(Data records)
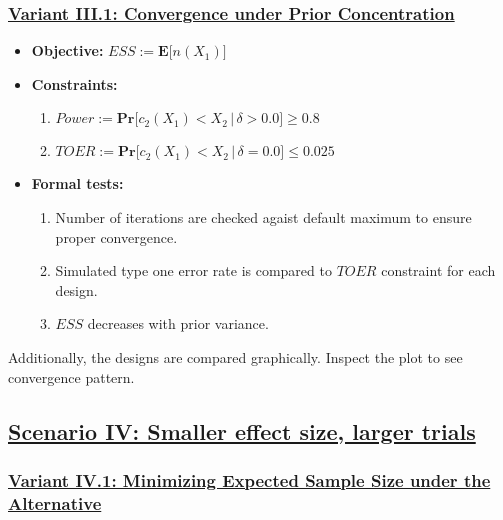 \documentclass[]{book}
\providecommand{\tightlist}{%
  \setlength{\itemsep}{0pt}\setlength{\parskip}{0pt}}
\begin{document}
\hypertarget{variant-iii.1-convergence-under-prior-concentration}{%
\subsubsection{\texorpdfstring{\protect\hyperlink{variantIII_1}{Variant III.1: Convergence under Prior Concentration}}{Variant III.1: Convergence under Prior Concentration}}\label{variant-iii.1-convergence-under-prior-concentration}}

\begin{itemize}
\tightlist
\item
  \textbf{Objective:} \(ESS := \boldsymbol{E}\big[n(X_1)\big]\)
\item
  \textbf{Constraints:}

  \begin{enumerate}
  \def\labelenumi{\arabic{enumi}.}
  \tightlist
  \item
    \(Power := \boldsymbol{Pr}\big[c_2(X_1) < X_2\,|\,\delta>0.0\big] \geq 0.8\)
  \item
    \(TOER := \boldsymbol{Pr}\big[c_2(X_1) < X_2\,|\,\delta=0.0\big] \leq 0.025\)
  \end{enumerate}
\item
  \textbf{Formal tests:}

  \begin{enumerate}
  \def\labelenumi{\arabic{enumi}.}
  \tightlist
  \item
    Number of iterations are checked agaist default maximum to ensure proper
    convergence.
  \item
    Simulated type one error rate is compared to \(TOER\) constraint for each
    design.
  \item
    \(ESS\) decreases with prior variance.
  \end{enumerate}
\end{itemize}

Additionally, the designs are compared graphically.
Inspect the plot to see convergence pattern.

\hypertarget{scenario-iv-smaller-effect-size-larger-trials}{%
\subsection{\texorpdfstring{\protect\hyperlink{scenarioIV}{Scenario IV: Smaller effect size, larger trials}}{Scenario IV: Smaller effect size, larger trials}}\label{scenario-iv-smaller-effect-size-larger-trials}}

\hypertarget{variant-iv.1-minimizing-expected-sample-size-under-the-alternative}{%
\subsubsection{\texorpdfstring{\protect\hyperlink{variantIV_1}{Variant IV.1: Minimizing Expected Sample Size under the Alternative}}{Variant IV.1: Minimizing Expected Sample Size under the Alternative}}\label{variant-iv.1-minimizing-expected-sample-size-under-the-alternative}}
\end{document}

** Prompt **
Reproduce each line of the data containing the word "boldsymbol".

** Expected answer **
  \textbf{Objective:} \(ESS := \boldsymbol{E}\big[n(X_1)\big]\)
    \(Power := \boldsymbol{Pr}\big[c_2(X_1) < X_2\,|\,\delta>0.0\big] \geq 0.8\)
    \(TOER := \boldsymbol{Pr}\big[c_2(X_1) < X_2\,|\,\delta=0.0\big] \leq 0.025\)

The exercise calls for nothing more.